Counting every line in the entries below where the word "metric" occurs, report how many there are. Give only that number.

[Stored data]
==========
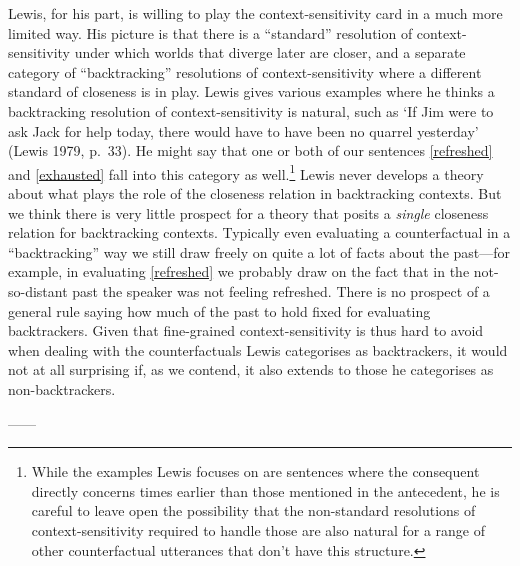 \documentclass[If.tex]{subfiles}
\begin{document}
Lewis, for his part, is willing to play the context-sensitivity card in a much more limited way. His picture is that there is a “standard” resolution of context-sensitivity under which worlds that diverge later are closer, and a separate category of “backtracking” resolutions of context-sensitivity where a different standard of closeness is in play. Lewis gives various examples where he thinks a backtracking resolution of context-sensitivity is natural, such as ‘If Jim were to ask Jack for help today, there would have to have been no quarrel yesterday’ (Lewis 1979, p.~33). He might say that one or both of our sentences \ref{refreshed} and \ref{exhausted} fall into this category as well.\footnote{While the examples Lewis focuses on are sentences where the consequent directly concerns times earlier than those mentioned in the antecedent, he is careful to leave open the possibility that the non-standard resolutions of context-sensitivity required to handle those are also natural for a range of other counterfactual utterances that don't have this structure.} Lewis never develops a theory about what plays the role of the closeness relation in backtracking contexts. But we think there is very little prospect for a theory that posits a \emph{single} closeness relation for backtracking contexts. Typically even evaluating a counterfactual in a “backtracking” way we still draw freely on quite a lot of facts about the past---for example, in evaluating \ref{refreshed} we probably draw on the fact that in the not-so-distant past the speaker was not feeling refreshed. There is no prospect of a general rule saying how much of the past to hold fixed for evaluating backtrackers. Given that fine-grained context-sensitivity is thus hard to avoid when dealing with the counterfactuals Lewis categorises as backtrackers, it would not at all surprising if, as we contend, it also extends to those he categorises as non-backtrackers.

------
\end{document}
==========
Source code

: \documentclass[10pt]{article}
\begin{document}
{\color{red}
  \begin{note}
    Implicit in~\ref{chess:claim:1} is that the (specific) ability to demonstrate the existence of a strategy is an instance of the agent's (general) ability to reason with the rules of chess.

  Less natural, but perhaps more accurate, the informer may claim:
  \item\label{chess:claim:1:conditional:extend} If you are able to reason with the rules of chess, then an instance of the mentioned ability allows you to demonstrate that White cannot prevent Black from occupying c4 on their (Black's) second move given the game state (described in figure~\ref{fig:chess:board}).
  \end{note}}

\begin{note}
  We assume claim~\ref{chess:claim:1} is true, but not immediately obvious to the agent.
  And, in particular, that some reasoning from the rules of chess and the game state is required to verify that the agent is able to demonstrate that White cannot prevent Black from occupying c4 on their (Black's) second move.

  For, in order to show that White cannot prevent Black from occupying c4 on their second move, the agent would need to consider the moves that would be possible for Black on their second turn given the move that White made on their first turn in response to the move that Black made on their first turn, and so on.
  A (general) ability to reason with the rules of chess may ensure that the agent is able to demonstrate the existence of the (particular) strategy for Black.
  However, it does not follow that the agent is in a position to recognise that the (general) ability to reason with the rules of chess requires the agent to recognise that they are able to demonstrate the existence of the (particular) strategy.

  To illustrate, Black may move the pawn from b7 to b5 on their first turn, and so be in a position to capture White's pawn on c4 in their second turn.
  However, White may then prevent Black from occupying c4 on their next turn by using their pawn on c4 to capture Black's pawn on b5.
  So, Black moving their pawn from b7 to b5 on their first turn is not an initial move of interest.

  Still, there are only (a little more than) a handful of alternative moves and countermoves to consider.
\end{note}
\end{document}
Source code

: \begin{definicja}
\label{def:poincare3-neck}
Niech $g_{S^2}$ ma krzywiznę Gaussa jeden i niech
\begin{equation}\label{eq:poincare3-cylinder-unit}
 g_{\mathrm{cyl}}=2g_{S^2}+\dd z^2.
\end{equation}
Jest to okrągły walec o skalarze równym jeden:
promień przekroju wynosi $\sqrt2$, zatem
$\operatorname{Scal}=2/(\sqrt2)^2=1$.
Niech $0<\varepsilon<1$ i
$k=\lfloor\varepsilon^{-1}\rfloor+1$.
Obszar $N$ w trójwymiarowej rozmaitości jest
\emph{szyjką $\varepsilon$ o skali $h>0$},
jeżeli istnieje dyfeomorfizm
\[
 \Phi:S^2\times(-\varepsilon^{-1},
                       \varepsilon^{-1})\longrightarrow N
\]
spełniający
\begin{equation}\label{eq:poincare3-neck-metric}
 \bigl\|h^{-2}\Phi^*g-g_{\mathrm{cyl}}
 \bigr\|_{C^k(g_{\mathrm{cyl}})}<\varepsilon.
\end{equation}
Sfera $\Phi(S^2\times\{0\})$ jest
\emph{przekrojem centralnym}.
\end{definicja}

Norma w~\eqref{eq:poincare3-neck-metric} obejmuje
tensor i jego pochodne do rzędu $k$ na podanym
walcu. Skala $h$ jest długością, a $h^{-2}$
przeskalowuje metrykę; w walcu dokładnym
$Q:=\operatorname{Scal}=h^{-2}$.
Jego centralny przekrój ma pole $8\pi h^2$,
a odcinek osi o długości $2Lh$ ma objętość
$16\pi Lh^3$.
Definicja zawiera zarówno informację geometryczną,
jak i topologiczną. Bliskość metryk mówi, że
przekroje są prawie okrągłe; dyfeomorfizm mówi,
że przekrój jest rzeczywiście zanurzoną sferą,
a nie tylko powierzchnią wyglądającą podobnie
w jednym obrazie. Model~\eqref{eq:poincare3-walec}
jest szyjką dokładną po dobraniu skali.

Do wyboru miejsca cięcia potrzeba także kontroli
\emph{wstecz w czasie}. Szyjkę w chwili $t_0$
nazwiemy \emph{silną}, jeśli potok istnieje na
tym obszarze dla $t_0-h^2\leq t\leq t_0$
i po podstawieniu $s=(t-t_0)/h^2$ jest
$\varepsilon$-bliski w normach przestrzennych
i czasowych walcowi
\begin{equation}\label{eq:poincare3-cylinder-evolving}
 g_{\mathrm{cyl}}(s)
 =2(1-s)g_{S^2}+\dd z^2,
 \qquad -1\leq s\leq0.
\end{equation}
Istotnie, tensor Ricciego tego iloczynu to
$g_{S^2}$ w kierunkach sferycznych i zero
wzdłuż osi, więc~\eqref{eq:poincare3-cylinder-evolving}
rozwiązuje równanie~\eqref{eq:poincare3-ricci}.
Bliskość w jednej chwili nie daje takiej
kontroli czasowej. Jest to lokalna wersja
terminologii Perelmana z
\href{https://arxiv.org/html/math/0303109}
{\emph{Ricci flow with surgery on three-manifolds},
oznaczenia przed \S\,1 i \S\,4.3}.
==========
OUTPUT FOR THIS EXERCISE: 2